See, e.g., the lecture notes of D. Huybrechts for more details.

3. Special Lagrangian submanifolds

The natural generalization of closed trajectories on flat surfaces are special Lagrangian submanifolds (SLags).

Definition 2 Let ${(X, \omega, \Omega)}$, ${X}$ is a compact complex ${n}$-dimensional manifold, ${\omega}$ is a Kähler form, ${\Omega}$ is a holomorphic ${n}$-form. A real ${n}$-dimensional submanifold ${L\subset X}$ is a special Lagrangian submanifold (SLag) if

• ${L}$ is Lagrangian, i.e., ${\omega|_{L}=0}$;
• ${L}$ is special, i.e., ${\Omega|_{L} = d \textrm{Vol}_{\textrm{Riemannian}}}$.

Remark 1 Special Lagrangians are minimal submanifolds (in the sense that they minimize the volume in their cohomology class).

The next example justifies the claim that special Lagrangian submanifolds are the analog of closed trajectories on flat surfaces.

Example 3 Consider the case ${n=1}$, i.e., ${X}$ is a flat surface. In this situation, all real ${1}$-dimensional submanifolds are Lagrangian. On the other hand, since ${\Omega}$ is locally ${dz}$ (away from its divisors) in this setting, we see that a special Lagrangian is a horizontal geodesic of the flat metric. In particular, if we replace ${\Omega}$ by ${e^{i\theta}\Omega}$, then the SLags become the straight line trajectories at angle ${\theta}$ on ${X}$.

In a similar vein, special Lagrangian fibrations are the analog of cylinders of closed horizontal trajectories on flat surfaces.

4. Special Lagrangian fibrations

Definition 3 A fibration ${X\rightarrow B}$ of ${X}$ over a real ${n}$-dimensional base ${B}$ is SLag if its fibers are compact ${n}$-dimensional SLags submanifolds of ${X}$. The volume ${V\in\mathbb{R}_+}$ of such a fibration is ${V=\int_L\Omega}$ where ${L}$ is any fiber of ${X\rightarrow B}$.

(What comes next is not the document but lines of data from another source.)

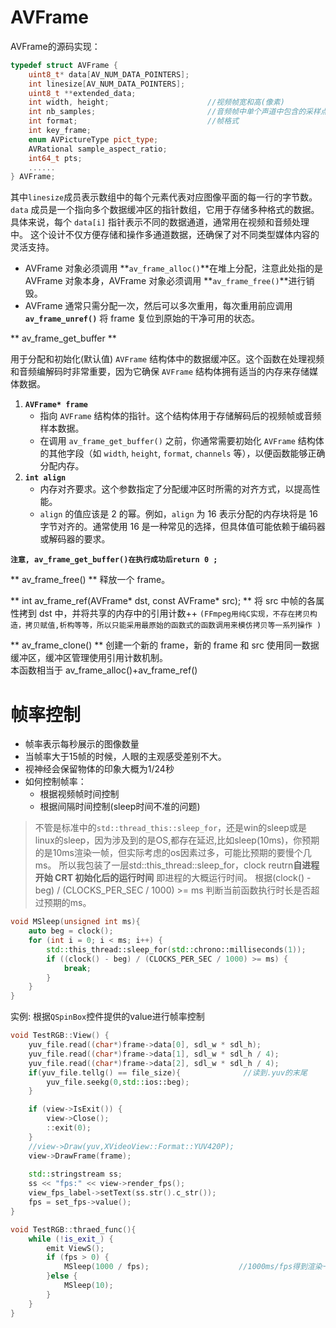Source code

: # AVFrame

AVFrame的源码实现：

```cpp
typedef struct AVFrame { 
	uint8_t* data[AV_NUM_DATA_POINTERS]; 
	int linesize[AV_NUM_DATA_POINTERS]; 
	uint8_t **extended_data; 
	int width, height;                      //视频帧宽和高(像素)
	int nb_samples;                         //音频帧中单个声道中包含的采样点数
	int format;                             //帧格式
	int key_frame; 
	enum AVPictureType pict_type; 
	AVRational sample_aspect_ratio; 
	int64_t pts; 
	...... 
} AVFrame;
```
其中`linesize`成员表示数组中的每个元素代表对应图像平面的每一行的字节数。
`data` 成员是一个指向多个数据缓冲区的指针数组，它用于存储多种格式的数据。具体来说，每个 `data[i]` 指针表示不同的数据通道，通常用在视频和音频处理中。
这个设计不仅方便存储和操作多通道数据，还确保了对不同类型媒体内容的灵活支持。

-  AVFrame 对象必须调用 **` av_frame_alloc() `**在堆上分配，注意此处指的是 AVFrame 对象本身，AVFrame 对象必须调用 **` av_frame_free() `**进行销毁。
-  AVFrame 通常只需分配一次，然后可以多次重用，每次重用前应调用 **` av_frame_unref() `** 将 frame 复位到原始的干净可用的状态。

** av_frame_get_buffer **

用于分配和初始化(默认值) `AVFrame` 结构体中的数据缓冲区。这个函数在处理视频和音频编解码时非常重要，因为它确保 `AVFrame` 结构体拥有适当的内存来存储媒体数据。
1. **`AVFrame* frame`**
    - 指向 `AVFrame` 结构体的指针。这个结构体用于存储解码后的视频帧或音频样本数据。
    - 在调用 `av_frame_get_buffer()` 之前，你通常需要初始化 `AVFrame` 结构体的其他字段（如 `width`, `height`, `format`, `channels` 等），以便函数能够正确分配内存。
2. **`int align`**
    - 内存对齐要求。这个参数指定了分配缓冲区时所需的对齐方式，以提高性能。
    - `align` 的值应该是 2 的幂。例如，`align` 为 16 表示分配的内存块将是 16 字节对齐的。通常使用 16 是一种常见的选择，但具体值可能依赖于编码器或解码器的要求。

**` 注意, av_frame_get_buffer()在执行成功后return 0 ; `**

** av_frame_free() **
 释放一个 frame。

** int av_frame_ref(AVFrame\* dst, const AVFrame\* src); **
将 src 中帧的各属性拷到 dst 中，并将共享的内存中的引用计数++ `(FFmpeg用纯C实现，不存在拷贝构造，拷贝赋值,析构等等，所以只能采用最原始的函数式的函数调用来模仿拷贝等一系列操作 )`

**  av_frame_clone() **
创建一个新的 frame，新的 frame 和 src 使用同一数据缓冲区，缓冲区管理使用引用计数机制。  
本函数相当于 av_frame_alloc()+av_frame_ref()


# 帧率控制
- 帧率表示每秒展示的图像数量
- 当帧率大于15帧的时候，人眼的主观感受差别不大。
- 视神经会保留物体的印象大概为1/24秒
- 如何控制帧率：
	 - 根据视频帧时间控制
	 - 根据间隔时间控制(sleep时间不准的问题)

> 不管是标准中的`std::thread_this::sleep_for`，还是win的sleep或是linux的sleep，因为涉及到的是OS,都存在延迟,比如sleep(10ms)，你预期的是10ms渲染一帧，但实际考虑的os因素过多，可能比预期的要慢个几ms。
> 所以我包装了一层std::this_thread::sleep_for，clock reutrn**自进程开始 CRT 初始化后的运行时间**
> 即进程的大概运行时间。
> 根据(clock() - beg) / (CLOCKS_PER_SEC / 1000) >= ms 判断当前函数执行时长是否超过预期的ms。
```cpp
void MSleep(unsigned int ms){
	auto beg = clock();
	for (int i = 0; i < ms; i++) {
		std::this_thread::sleep_for(std::chrono::milliseconds(1));
		if ((clock() - beg) / (CLOCKS_PER_SEC / 1000) >= ms) {
			break;
		}
	}
}
```


实例: 根据`QSpinBox`控件提供的value进行帧率控制
```cpp
void TestRGB::View() {
    yuv_file.read((char*)frame->data[0], sdl_w * sdl_h);
    yuv_file.read((char*)frame->data[1], sdl_w * sdl_h / 4);
    yuv_file.read((char*)frame->data[2], sdl_w * sdl_h / 4);
    if(yuv_file.tellg() == file_size){              //读到.yuv的末尾
        yuv_file.seekg(0,std::ios::beg);
    }

    if (view->IsExit()) {
        view->Close();
        ::exit(0);
    }
    //view->Draw(yuv,XVideoView::Format::YUV420P);
    view->DrawFrame(frame);
  
    std::stringstream ss;
    ss << "fps:" << view->render_fps();
    view_fps_label->setText(ss.str().c_str());
    fps = set_fps->value();
}

void TestRGB::thraed_func(){
    while (!is_exit_) {
        emit ViewS();
        if (fps > 0) {
            MSleep(1000 / fps);                    //1000ms/fps得到渲染一帧所需要的ms
        }else { 
            MSleep(10);
        }
    }
}
```
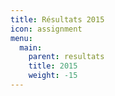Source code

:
 ```yaml
---
title: Résultats 2015
icon: assignment
menu:
  main:
    parent: resultats
    title: 2015
    weight: -15
---
```


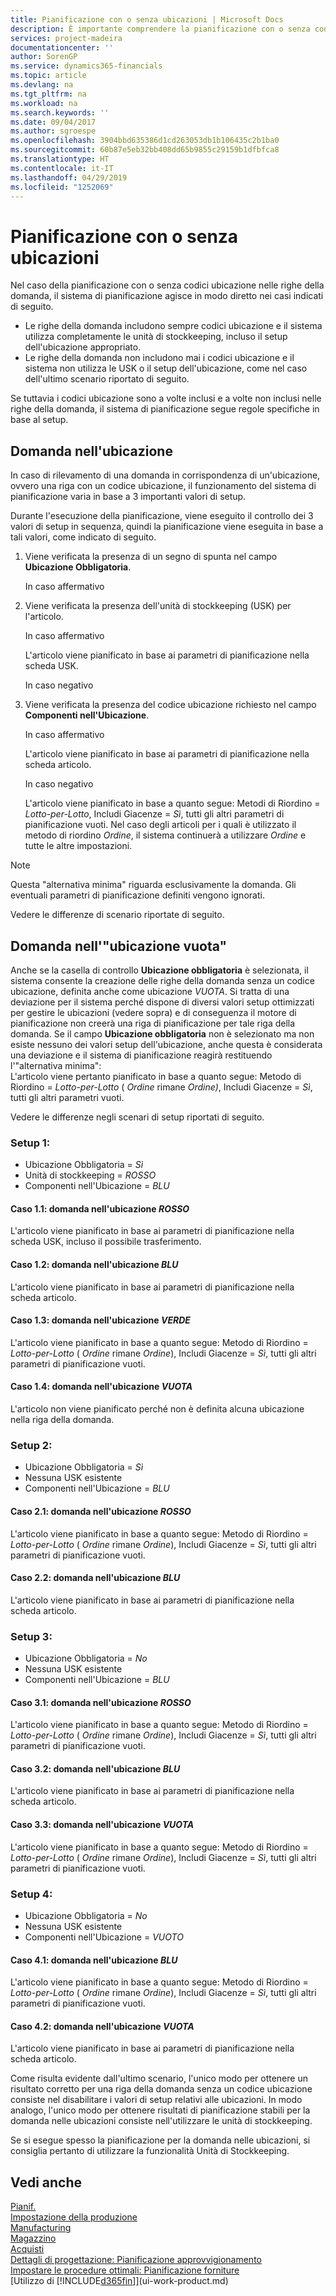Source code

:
 ```yaml
---
title: Pianificazione con o senza ubicazioni | Microsoft Docs
description: È importante comprendere la pianificazione con o senza codici ubicazione nelle righe della domanda.
services: project-madeira
documentationcenter: ''
author: SorenGP
ms.service: dynamics365-financials
ms.topic: article
ms.devlang: na
ms.tgt_pltfrm: na
ms.workload: na
ms.search.keywords: ''
ms.date: 09/04/2017
ms.author: sgroespe
ms.openlocfilehash: 3904bbd635386d1cd263053db1b106435c2b1ba0
ms.sourcegitcommit: 60b87e5eb32bb408dd65b9855c29159b1dfbfca8
ms.translationtype: HT
ms.contentlocale: it-IT
ms.lasthandoff: 04/29/2019
ms.locfileid: "1252069"
---
```

# <a name="planning-with-or-without-locations"></a>Pianificazione con o senza ubicazioni
Nel caso della pianificazione con o senza codici ubicazione nelle righe della domanda, il sistema di pianificazione agisce in modo diretto nei casi indicati di seguito.  

-   Le righe della domanda includono sempre codici ubicazione e il sistema utilizza completamente le unità di stockkeeping, incluso il setup dell'ubicazione appropriato.  
-   Le righe della domanda non includono mai i codici ubicazione e il sistema non utilizza le USK o il setup dell'ubicazione, come nel caso dell'ultimo scenario riportato di seguito.  

Se tuttavia i codici ubicazione sono a volte inclusi e a volte non inclusi nelle righe della domanda, il sistema di pianificazione segue regole specifiche in base al setup.  

## <a name="demand-at-location"></a>Domanda nell'ubicazione  
In caso di rilevamento di una domanda in corrispondenza di un'ubicazione, ovvero una riga con un codice ubicazione, il funzionamento del sistema di pianificazione varia in base a 3 importanti valori di setup.  

Durante l'esecuzione della pianificazione, viene eseguito il controllo dei 3 valori di setup in sequenza, quindi la pianificazione viene eseguita in base a tali valori, come indicato di seguito.  

1.  Viene verificata la presenza di un segno di spunta nel campo **Ubicazione Obbligatoria**.  

    In caso affermativo  

2.  Viene verificata la presenza dell'unità di stockkeeping (USK) per l'articolo.  

    In caso affermativo  

    L'articolo viene pianificato in base ai parametri di pianificazione nella scheda USK.  

    In caso negativo  

3.  Viene verificata la presenza del codice ubicazione richiesto nel campo **Componenti nell'Ubicazione**.  

    In caso affermativo  

    L'articolo viene pianificato in base ai parametri di pianificazione nella scheda articolo.  

    In caso negativo  

    L'articolo viene pianificato in base a quanto segue: Metodi di Riordino =  *Lotto-per-Lotto*, Includi Giacenze =  *Sì*, tutti gli altri parametri di pianificazione vuoti. Nel caso degli articoli per i quali è utilizzato il metodo di riordino  *Ordine*, il sistema continuerà a utilizzare  *Ordine* e tutte le altre impostazioni.  

> [!NOTE]  
>  Questa "alternativa minima" riguarda esclusivamente la domanda. Gli eventuali parametri di pianificazione definiti vengono ignorati.  

Vedere le differenze di scenario riportate di seguito.  

## <a name="demand-at-blank-location"></a>Domanda nell'"ubicazione vuota"  
Anche se la casella di controllo **Ubicazione obbligatoria** è selezionata, il sistema consente la creazione delle righe della domanda senza un codice ubicazione, definita anche come ubicazione *VUOTA*. Si tratta di una deviazione per il sistema perché dispone di diversi valori setup ottimizzati per gestire le ubicazioni (vedere sopra) e di conseguenza il motore di pianificazione non creerà una riga di pianificazione per tale riga della domanda. Se il campo **Ubicazione obbligatoria** non è selezionato ma non esiste nessuno dei valori setup dell'ubicazione, anche questa è considerata una deviazione e il sistema di pianificazione reagirà restituendo l'"alternativa minima":   
L'articolo viene pertanto pianificato in base a quanto segue: Metodo di Riordino =  *Lotto-per-Lotto* ( *Ordine* rimane *Ordine)*, Includi Giacenze =  *Sì*, tutti gli altri parametri vuoti.  

Vedere le differenze negli scenari di setup riportati di seguito.  

### <a name="setup-1"></a>Setup 1:  

-   Ubicazione Obbligatoria = *Sì*  
-   Unità di stockkeeping =  *ROSSO*  
-   Componenti nell'Ubicazione =  *BLU*  

#### <a name="case-11-demand-is-at--red-location"></a>Caso 1.1: domanda nell'ubicazione *ROSSO*  

L'articolo viene pianificato in base ai parametri di pianificazione nella scheda USK, incluso il possibile trasferimento.  

#### <a name="case-12-demand-is-at--blue-location"></a>Caso 1.2: domanda nell'ubicazione *BLU*  

L'articolo viene pianificato in base ai parametri di pianificazione nella scheda articolo.  

#### <a name="case-13-demand-is-at--green-location"></a>Caso 1.3: domanda nell'ubicazione  *VERDE*  

L'articolo viene pianificato in base a quanto segue: Metodo di Riordino =  *Lotto-per-Lotto* ( *Ordine* rimane  *Ordine*), Includi Giacenze =  *Sì*, tutti gli altri parametri di pianificazione vuoti.  

#### <a name="case-14-demand-is-at--blank-location"></a>Caso 1.4: domanda nell'ubicazione  *VUOTA*  

L'articolo non viene pianificato perché non è definita alcuna ubicazione nella riga della domanda.  

### <a name="setup-2"></a>Setup 2:  

-   Ubicazione Obbligatoria = *Sì*  
-   Nessuna USK esistente  
-   Componenti nell'Ubicazione =  *BLU*  

#### <a name="case-21-demand-is-at--red-location"></a>Caso 2.1: domanda nell'ubicazione  *ROSSO*  

L'articolo viene pianificato in base a quanto segue: Metodo di Riordino =  *Lotto-per-Lotto* ( *Ordine* rimane  *Ordine*), Includi Giacenze =  *Sì*, tutti gli altri parametri di pianificazione vuoti.  

#### <a name="case-22-demand-is-at--blue-location"></a>Caso 2.2: domanda nell'ubicazione *BLU*  

L'articolo viene pianificato in base ai parametri di pianificazione nella scheda articolo.  

### <a name="setup-3"></a>Setup 3:  

-   Ubicazione Obbligatoria = *No*  
-   Nessuna USK esistente  
-   Componenti nell'Ubicazione =  *BLU*  

#### <a name="case-31-demand-is-at--red-location"></a>Caso 3.1: domanda nell'ubicazione  *ROSSO*  

L'articolo viene pianificato in base a quanto segue: Metodo di Riordino =  *Lotto-per-Lotto* ( *Ordine* rimane  *Ordine*), Includi Giacenze =  *Sì*, tutti gli altri parametri di pianificazione vuoti.  

#### <a name="case-32-demand-is-at--blue-location"></a>Caso 3.2: domanda nell'ubicazione *BLU*  

L'articolo viene pianificato in base ai parametri di pianificazione nella scheda articolo.  

#### <a name="case-33-demand-is-at--blank-location"></a>Caso 3.3: domanda nell'ubicazione  *VUOTA*  

L'articolo viene pianificato in base a quanto segue: Metodo di Riordino =  *Lotto-per-Lotto* ( *Ordine* rimane  *Ordine*), Includi Giacenze =  *Sì*, tutti gli altri parametri di pianificazione vuoti.  

### <a name="setup-4"></a>Setup 4:  

-   Ubicazione Obbligatoria = *No*  
-   Nessuna USK esistente  
-   Componenti nell'Ubicazione =  *VUOTO*  

#### <a name="case-41-demand-is-at--blue-location"></a>Caso 4.1: domanda nell'ubicazione  *BLU*  

L'articolo viene pianificato in base a quanto segue: Metodo di Riordino =  *Lotto-per-Lotto* ( *Ordine* rimane  *Ordine*), Includi Giacenze =  *Sì*, tutti gli altri parametri di pianificazione vuoti.  

#### <a name="case-42-demand-is-at--blank-location"></a>Caso 4.2: domanda nell'ubicazione  *VUOTA*  

L'articolo viene pianificato in base ai parametri di pianificazione nella scheda articolo.  

Come risulta evidente dall'ultimo scenario, l'unico modo per ottenere un risultato corretto per una riga della domanda senza un codice ubicazione consiste nel disabilitare i valori di setup relativi alle ubicazioni. In modo analogo, l'unico modo per ottenere risultati di pianificazione stabili per la domanda nelle ubicazioni consiste nell'utilizzare le unità di stockkeeping.  

Se si esegue spesso la pianificazione per la domanda nelle ubicazioni, si consiglia pertanto di utilizzare la funzionalità Unità di Stockkeeping.  

## <a name="see-also"></a>Vedi anche
[Pianif.](production-planning.md)    
[Impostazione della produzione](production-configure-production-processes.md)  
[Manufacturing](production-manage-manufacturing.md)    
[Magazzino](inventory-manage-inventory.md)  
[Acquisti](purchasing-manage-purchasing.md)  
[Dettagli di progettazione: Pianificazione approvvigionamento](design-details-supply-planning.md)   
[Impostare le procedure ottimali: Pianificazione forniture](setup-best-practices-supply-planning.md)  
[Utilizzo di [!INCLUDE[d365fin](includes/d365fin_md.md)]](ui-work-product.md)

Remark 2 The fibers of SLag fibrations are torii. One can compare this with the Arnold-Liouville theorem saying that the fibers of a fibration ${M\rightarrow B}$ of a symplectic manifold ${M}$ by compact Lagrangian submanifolds are necessarily torii. In particular, the base ${B}$ has an integral affine structure whose structural group is the semi-direct product of ${GL(\mathbb{Z}^n)}$ by ${\mathbb{Z}^n}$.

Remark 3 Similarly to the case ${n=1}$, a typical K3 surface doesn’t admit a SLag fibration.

K3 surfaces possess a significant amount of relevant structures. For example, a particular case of Yau’s solution to Calabi’s conjecture says that:

Theorem 4 (Yau) Let ${X}$ be a K3 surface equipped with a Kähler form ${\omega}$. Then, there exists an unique ${\omega'}$ in the same cohomology class of ${\omega}$ in ${H^2(X,\mathbb{R})}$ such that ${\omega'}$ induces a Ricci-flat metric.

Moreover, K3 surfaces ${X}$ with Ricci-flat metrics ${g}$ are hyperKähler manifolds, i.e., they admit three complex structures ${I, J, K}$ such that ${(X,g,I,J,K)}$ has the following properties:

• ${g}$ is a Ricci-flat Riemannian metric;
• ${I, J, K}$ are complex structures satisfying the usual quaternionic relations: ${IJ=-JI=K}$;
• ${I, J, K}$ are compatible with ${g}$: the forms ${\omega_{\ast}=g(\dot, \ast\dot)}$ are closed (i.e. ${d\omega_{\ast}=0}$) for ${\ast=I, J, K}$.

Equivalently, we can write the data ${(X,g,I,J,K)}$ of a hyperKähler manifold as ${(X,\omega,\Omega)}$ where ${\omega=\omega_I}$ and ${\Omega = \omega_J+i\omega_K}$. In this way, we obtain a presentation of K3 surfaces bearing some similarities with our definition of flat surfaces.

5. Statement of the main result

In this setting, we change direction of SLag fibrations (in analogy with the case of closed trajectories in flat surfaces) through the notion of twistor families. More concretely, we consider the sphere ${\mathbb{S}^2:=\{(x,y,z)\in\mathbb{R}^3: x^2+y^2+z^2=1\}}$ and we denote by

$\displaystyle \mathfrak{X} = X\times \mathbb{S}^2$

where the fiber ${X\times\{t\}}$ is equipped with the complex structure ${I_t=xI+yJ+zK}$ for ${t=(x,y,z)}$.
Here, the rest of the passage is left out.